In established heart failure, up to two alcoholic drinks a day is not associated with and deleterious effects. All cause mortality is reduced, particularly death from myocardial infarction.

Patients with heart failure often ask whether they can still enjoy a glass of wine, or beer, or whatever. Because drinking large amounts of alcohol can cause cardiomyopathy, drinking alcohol is sometimes discouraged. A new study suggests that not only is there no harm from moderate alcohol intake, but also that there may be some benefit.


HA Cooper et al. Light-to-moderate alcohol consumption and prognosis in patients with left ventricular systolic dysfunction. Journal of the American College of Cardiology 2000 35: 1753-1759.


Two major randomised controlled trials (SOLVD) with 6,797 participants had examined enalapril, and ACE inhibitor, in the treatment and prevention of heart failure (more particularly left ventricular dysfunction). At baseline patients were asked about average alcohol consumption over the previous year. Exclusions were those patients with no data on alcohol consumption, and those with established cardiomyopathy. That meant that 6,609 were eligible.

Of these, 55% drank no alcohol. Up to two drinks a day were consumed by 39% and only 6% drank more than this. Because this was a small number, with even fewer events, the analysis done was on the comparison between non drinkers and those drinking up to two alcoholic drinks a day.

Follow up was an average of 33 months, and the main outcome was mortality, and cause of death.


The mean age was 60 years. Non-drinkers were more likely to be women, nonwhite, have more diabetes, less likely to be a smoker and to use more diuretics and digoxin, as well has having other minor differences.

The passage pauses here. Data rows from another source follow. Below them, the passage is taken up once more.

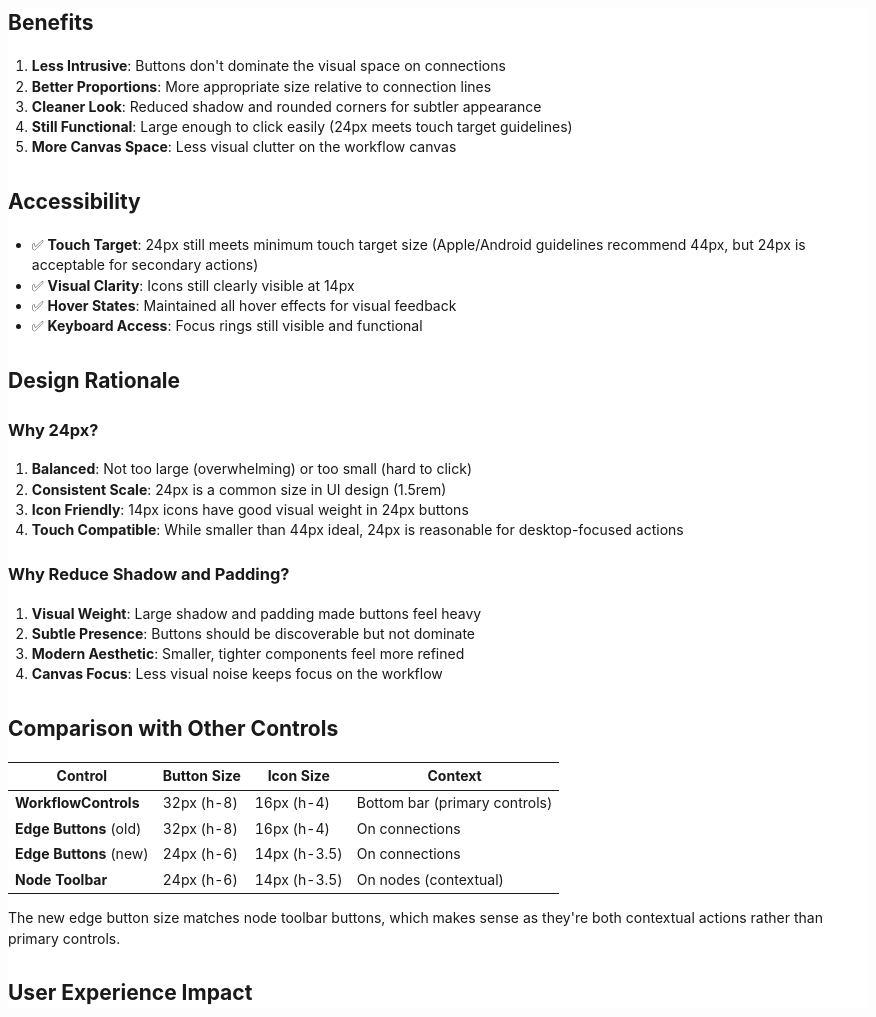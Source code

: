 ## Benefits

1. **Less Intrusive**: Buttons don't dominate the visual space on connections
2. **Better Proportions**: More appropriate size relative to connection lines
3. **Cleaner Look**: Reduced shadow and rounded corners for subtler appearance
4. **Still Functional**: Large enough to click easily (24px meets touch target guidelines)
5. **More Canvas Space**: Less visual clutter on the workflow canvas

## Accessibility

- ✅ **Touch Target**: 24px still meets minimum touch target size (Apple/Android guidelines recommend 44px, but 24px is acceptable for secondary actions)
- ✅ **Visual Clarity**: Icons still clearly visible at 14px
- ✅ **Hover States**: Maintained all hover effects for visual feedback
- ✅ **Keyboard Access**: Focus rings still visible and functional

## Design Rationale

### Why 24px?

1. **Balanced**: Not too large (overwhelming) or too small (hard to click)
2. **Consistent Scale**: 24px is a common size in UI design (1.5rem)
3. **Icon Friendly**: 14px icons have good visual weight in 24px buttons
4. **Touch Compatible**: While smaller than 44px ideal, 24px is reasonable for desktop-focused actions

### Why Reduce Shadow and Padding?

1. **Visual Weight**: Large shadow and padding made buttons feel heavy
2. **Subtle Presence**: Buttons should be discoverable but not dominate
3. **Modern Aesthetic**: Smaller, tighter components feel more refined
4. **Canvas Focus**: Less visual noise keeps focus on the workflow

## Comparison with Other Controls

| Control                | Button Size | Icon Size    | Context                       |
| ---------------------- | ----------- | ------------ | ----------------------------- |
| **WorkflowControls**   | 32px (h-8)  | 16px (h-4)   | Bottom bar (primary controls) |
| **Edge Buttons** (old) | 32px (h-8)  | 16px (h-4)   | On connections                |
| **Edge Buttons** (new) | 24px (h-6)  | 14px (h-3.5) | On connections                |
| **Node Toolbar**       | 24px (h-6)  | 14px (h-3.5) | On nodes (contextual)         |

The new edge button size matches node toolbar buttons, which makes sense as they're both contextual actions rather than primary controls.

## User Experience Impact
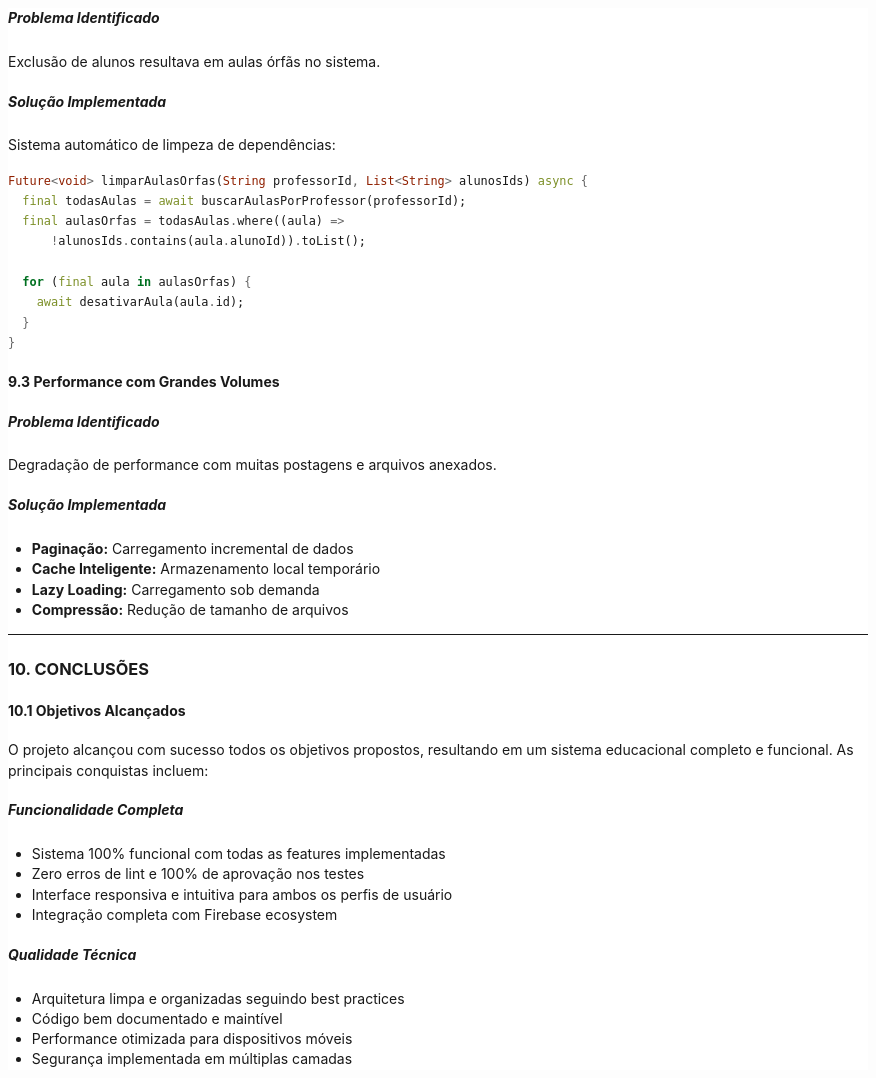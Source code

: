 ##### **Problema Identificado**

Exclusão de alunos resultava em aulas órfãs no sistema.

##### **Solução Implementada**

Sistema automático de limpeza de dependências:

```dart
Future<void> limparAulasOrfas(String professorId, List<String> alunosIds) async {
  final todasAulas = await buscarAulasPorProfessor(professorId);
  final aulasOrfas = todasAulas.where((aula) =>
      !alunosIds.contains(aula.alunoId)).toList();

  for (final aula in aulasOrfas) {
    await desativarAula(aula.id);
  }
}
```

#### **9.3 Performance com Grandes Volumes**

##### **Problema Identificado**

Degradação de performance com muitas postagens e arquivos anexados.

##### **Solução Implementada**

- **Paginação:** Carregamento incremental de dados
- **Cache Inteligente:** Armazenamento local temporário
- **Lazy Loading:** Carregamento sob demanda
- **Compressão:** Redução de tamanho de arquivos

---

### **10. CONCLUSÕES**

#### **10.1 Objetivos Alcançados**

O projeto alcançou com sucesso todos os objetivos propostos, resultando em um sistema educacional completo e funcional. As principais conquistas incluem:

##### **Funcionalidade Completa**

- Sistema 100% funcional com todas as features implementadas
- Zero erros de lint e 100% de aprovação nos testes
- Interface responsiva e intuitiva para ambos os perfis de usuário
- Integração completa com Firebase ecosystem

##### **Qualidade Técnica**

- Arquitetura limpa e organizadas seguindo best practices
- Código bem documentado e maintível
- Performance otimizada para dispositivos móveis
- Segurança implementada em múltiplas camadas
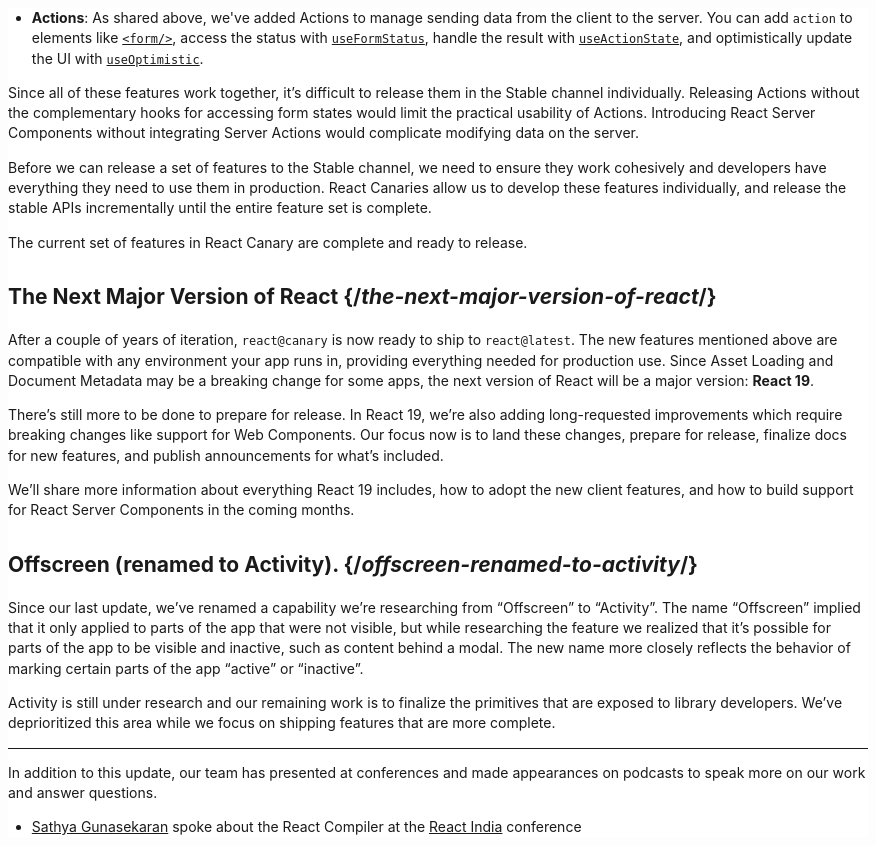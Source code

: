- **Actions**: As shared above, we've added Actions to manage sending data from the client to the server. You can add `action` to elements like [`<form/>`](/reference/react-dom/components/form), access the status with [`useFormStatus`](/reference/react-dom/hooks/useFormStatus), handle the result with [`useActionState`](/reference/react/useActionState), and optimistically update the UI with [`useOptimistic`](/reference/react/useOptimistic).

Since all of these features work together, it’s difficult to release them in the Stable channel individually. Releasing Actions without the complementary hooks for accessing form states would limit the practical usability of Actions. Introducing React Server Components without integrating Server Actions would complicate modifying data on the server. 

Before we can release a set of features to the Stable channel, we need to ensure they work cohesively and developers have everything they need to use them in production. React Canaries allow us to develop these features individually, and release the stable APIs incrementally until the entire feature set is complete.

The current set of features in React Canary are complete and ready to release.

## The Next Major Version of React {/*the-next-major-version-of-react*/}

After a couple of years of iteration, `react@canary` is now ready to ship to `react@latest`. The new features mentioned above are compatible with any environment your app runs in, providing everything needed for production use. Since Asset Loading and Document Metadata may be a breaking change for some apps, the next version of React will be a major version: **React 19**.

There’s still more to be done to prepare for release. In React 19, we’re also adding long-requested improvements which require breaking changes like support for Web Components. Our focus now is to land these changes, prepare for release, finalize docs for new features, and publish announcements for what’s included.

We’ll share more information about everything React 19 includes, how to adopt the new client features, and how to build support for React Server Components in the coming months.

## Offscreen (renamed to Activity). {/*offscreen-renamed-to-activity*/}

Since our last update, we’ve renamed a capability we’re researching from “Offscreen” to “Activity”. The name “Offscreen” implied that it only applied to parts of the app that were not visible, but while researching the feature we realized that it’s possible for parts of the app to be visible and inactive, such as content behind a modal. The new name more closely reflects the behavior of marking certain parts of the app “active” or “inactive”.

Activity is still under research and our remaining work is to finalize the primitives that are exposed to library developers. We’ve deprioritized this area while we focus on shipping features that are more complete.

* * *

In addition to this update, our team has presented at conferences and made appearances on podcasts to speak more on our work and answer questions.

- [Sathya Gunasekaran](/community/team#sathya-gunasekaran) spoke about the React Compiler at the [React India](https://www.youtube.com/watch?v=kjOacmVsLSE) conference
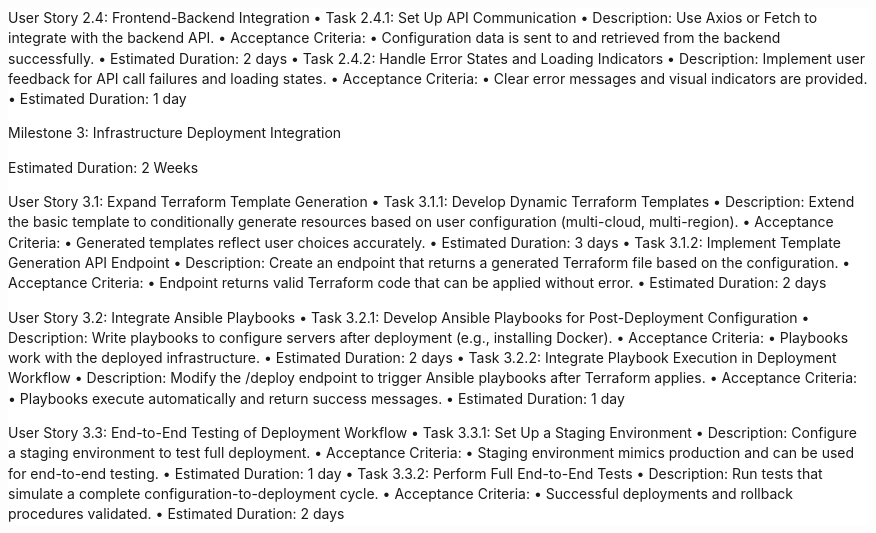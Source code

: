 User Story 2.4: Frontend-Backend Integration
	•	Task 2.4.1:
Set Up API Communication
	•	Description: Use Axios or Fetch to integrate with the backend API.
	•	Acceptance Criteria:
	•	Configuration data is sent to and retrieved from the backend successfully.
	•	Estimated Duration: 2 days
	•	Task 2.4.2:
Handle Error States and Loading Indicators
	•	Description: Implement user feedback for API call failures and loading states.
	•	Acceptance Criteria:
	•	Clear error messages and visual indicators are provided.
	•	Estimated Duration: 1 day

Milestone 3: Infrastructure Deployment Integration

Estimated Duration: 2 Weeks

User Story 3.1: Expand Terraform Template Generation
	•	Task 3.1.1:
Develop Dynamic Terraform Templates
	•	Description: Extend the basic template to conditionally generate resources based on user configuration (multi-cloud, multi-region).
	•	Acceptance Criteria:
	•	Generated templates reflect user choices accurately.
	•	Estimated Duration: 3 days
	•	Task 3.1.2:
Implement Template Generation API Endpoint
	•	Description: Create an endpoint that returns a generated Terraform file based on the configuration.
	•	Acceptance Criteria:
	•	Endpoint returns valid Terraform code that can be applied without error.
	•	Estimated Duration: 2 days

User Story 3.2: Integrate Ansible Playbooks
	•	Task 3.2.1:
Develop Ansible Playbooks for Post-Deployment Configuration
	•	Description: Write playbooks to configure servers after deployment (e.g., installing Docker).
	•	Acceptance Criteria:
	•	Playbooks work with the deployed infrastructure.
	•	Estimated Duration: 2 days
	•	Task 3.2.2:
Integrate Playbook Execution in Deployment Workflow
	•	Description: Modify the /deploy endpoint to trigger Ansible playbooks after Terraform applies.
	•	Acceptance Criteria:
	•	Playbooks execute automatically and return success messages.
	•	Estimated Duration: 1 day

User Story 3.3: End-to-End Testing of Deployment Workflow
	•	Task 3.3.1:
Set Up a Staging Environment
	•	Description: Configure a staging environment to test full deployment.
	•	Acceptance Criteria:
	•	Staging environment mimics production and can be used for end-to-end testing.
	•	Estimated Duration: 1 day
	•	Task 3.3.2:
Perform Full End-to-End Tests
	•	Description: Run tests that simulate a complete configuration-to-deployment cycle.
	•	Acceptance Criteria:
	•	Successful deployments and rollback procedures validated.
	•	Estimated Duration: 2 days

For those (5,331) with ischaemic left ventricular dysfunction, all cause mortality was significantly lower in drinkers of alcohol. For cardiovascular mortality and hospital admission for heart failure, increasing the number of covariates eventually reduced the significance of any differences:


Relative risk

All-cause mortality

Cardiovascular mortality

Hospital admission with heart failure

Age, sex, ejection fraction, disease severity, enalapril

0.78 (0.69 to 0.89)

0.82 (0.72 to 0.93)

0.78 (0.68 to 0.91)

Above plus race, smoking, diabetes and hypertension

0.82 (0.72 to 0.93)

0.86 (0.75 to 0.98)

0.84 (0.73 to 0.98)

Above plus digoxin, beta-blockers, diuretics, antiarrhythmics, aspirin and anticoagulants

0.85 (0.75 to 0.97)

0.90 (0.79 to 1.03)

0.88 (0.76 to 1.02

For the 1,278 patients with non-ischaemic left ventricular dysfunction, there was no benefit, nor any harm, from alcohol consumption.

The major benefits to lower all-cause mortality in those with ischaemic left ventricular dysfunction was from a halving of the number with fatal myocardial infarctions, as well as noncardiovascular causes of death.


Can I still enjoy my pint, doc? For most people with established heart failure, the answer would seem to be yes.